When Mark quotes Jesus about divorce, these words are based in the values that embrace us despite – maybe even because of – our brokenness.  These are Jesus’ family values.  And in the light of the feast of St. Francis of Assisi, and in the light of World Communion Sunday, and in the shadow of the mass shooting at Umpqua Community College, and in the shadow of the bombing of the Doctors Without Borders hospital in Afghanistan, I need to be reminded of Jesus’ family values:  that we are a family of broken people rescuing broken people.

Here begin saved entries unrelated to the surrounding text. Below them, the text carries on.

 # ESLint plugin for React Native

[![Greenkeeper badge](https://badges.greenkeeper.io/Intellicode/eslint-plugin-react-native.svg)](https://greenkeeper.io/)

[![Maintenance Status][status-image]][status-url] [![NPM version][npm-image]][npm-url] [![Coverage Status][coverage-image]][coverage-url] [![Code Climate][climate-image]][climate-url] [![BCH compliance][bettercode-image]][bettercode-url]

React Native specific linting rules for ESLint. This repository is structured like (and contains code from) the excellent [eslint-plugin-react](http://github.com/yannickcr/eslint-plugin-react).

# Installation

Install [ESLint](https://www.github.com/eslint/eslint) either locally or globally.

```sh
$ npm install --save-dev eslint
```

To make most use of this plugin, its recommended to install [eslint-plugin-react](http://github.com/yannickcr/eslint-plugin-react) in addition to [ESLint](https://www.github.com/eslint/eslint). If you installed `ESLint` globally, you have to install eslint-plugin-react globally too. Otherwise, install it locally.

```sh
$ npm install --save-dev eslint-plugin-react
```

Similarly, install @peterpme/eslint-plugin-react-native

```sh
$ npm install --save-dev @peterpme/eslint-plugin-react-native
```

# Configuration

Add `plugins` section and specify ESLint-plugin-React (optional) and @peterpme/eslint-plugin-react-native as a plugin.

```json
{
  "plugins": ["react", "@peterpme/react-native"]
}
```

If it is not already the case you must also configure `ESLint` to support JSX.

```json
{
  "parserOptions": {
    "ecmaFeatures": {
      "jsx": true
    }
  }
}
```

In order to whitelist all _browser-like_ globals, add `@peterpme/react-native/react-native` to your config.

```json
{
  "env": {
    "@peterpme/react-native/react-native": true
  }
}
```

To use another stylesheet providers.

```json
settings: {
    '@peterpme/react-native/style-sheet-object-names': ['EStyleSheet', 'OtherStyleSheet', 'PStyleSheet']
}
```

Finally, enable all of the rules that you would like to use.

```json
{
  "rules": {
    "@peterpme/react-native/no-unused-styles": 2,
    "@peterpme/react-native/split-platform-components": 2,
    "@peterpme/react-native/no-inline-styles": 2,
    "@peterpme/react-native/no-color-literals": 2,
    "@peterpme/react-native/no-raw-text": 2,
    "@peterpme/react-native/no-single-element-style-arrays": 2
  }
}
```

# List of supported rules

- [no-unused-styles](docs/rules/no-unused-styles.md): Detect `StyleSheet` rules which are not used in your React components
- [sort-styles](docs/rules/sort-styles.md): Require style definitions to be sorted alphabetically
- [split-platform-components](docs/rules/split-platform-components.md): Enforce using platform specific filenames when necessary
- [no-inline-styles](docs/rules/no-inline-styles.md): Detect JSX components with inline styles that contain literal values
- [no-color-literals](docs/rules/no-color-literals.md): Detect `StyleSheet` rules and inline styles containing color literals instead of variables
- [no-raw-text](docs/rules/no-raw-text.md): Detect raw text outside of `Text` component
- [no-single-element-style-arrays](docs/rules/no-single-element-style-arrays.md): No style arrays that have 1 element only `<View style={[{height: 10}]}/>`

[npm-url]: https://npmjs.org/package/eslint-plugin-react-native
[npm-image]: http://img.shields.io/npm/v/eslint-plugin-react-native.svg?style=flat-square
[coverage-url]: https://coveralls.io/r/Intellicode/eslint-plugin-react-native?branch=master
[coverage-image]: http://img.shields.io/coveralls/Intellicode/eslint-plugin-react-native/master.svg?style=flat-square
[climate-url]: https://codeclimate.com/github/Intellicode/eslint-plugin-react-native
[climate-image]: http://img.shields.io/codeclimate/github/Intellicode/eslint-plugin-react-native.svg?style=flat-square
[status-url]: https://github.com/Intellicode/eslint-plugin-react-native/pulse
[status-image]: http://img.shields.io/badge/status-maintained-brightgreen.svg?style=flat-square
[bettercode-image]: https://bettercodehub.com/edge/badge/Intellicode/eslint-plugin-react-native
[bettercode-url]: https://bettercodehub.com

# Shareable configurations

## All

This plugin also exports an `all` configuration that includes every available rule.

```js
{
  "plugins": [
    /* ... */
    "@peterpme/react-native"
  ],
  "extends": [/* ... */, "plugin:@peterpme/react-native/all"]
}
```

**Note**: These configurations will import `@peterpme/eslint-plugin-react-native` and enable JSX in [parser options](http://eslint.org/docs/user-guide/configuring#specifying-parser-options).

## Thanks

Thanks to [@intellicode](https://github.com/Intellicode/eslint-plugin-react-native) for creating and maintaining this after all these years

And there are plenty of broken people who need us.

Amen.

[1] The divorce may actually have been after I was born, but I have no memory of every meeting her first husband.

[2] Psalm 128:1-4, NRSV.

[3] Scott Newman and Emma Bowman, “Kunduz Airstrike Reportedly Kills 19 At Doctors Without Borders Hospital,” National Public Radio: The Two Way, http://www.npr.org/sections/thetwo-way/2015/10/03/445435361/after-u-s-airstrike-3-dead-at-doctors-without-borders-hospital (posted and updated 3 October 2015; accessed 3 October 2015).

[4] Though, I would point out that there is nothing overt in any of this text to suggest this is the point Jesus (or rather Mark) is making.

[5] Amy-Jill Levine and Marc Zvi Brettler, ed., The Jewish Annotated New Testament (New York: Oxford University Press, 2011), 80-81.

[6] David Lose, “Pentecost 19 B: Communities of the Broken and Blessed,” … in the Meantime, http://www.davidlose.net/2015/09/pentecost-19-b-communities-of-the-broken-and-blessed/ (posted and accessed on 28 September 2015).

[7] Ibid.

[8] Ibid.

[9] Ibid.

[10] Ibid.

[11] Eddie Cortes is a pastor; he blogs at http://eddiecortes.com.

[12] David Lose, op. cit., spelling error corrected.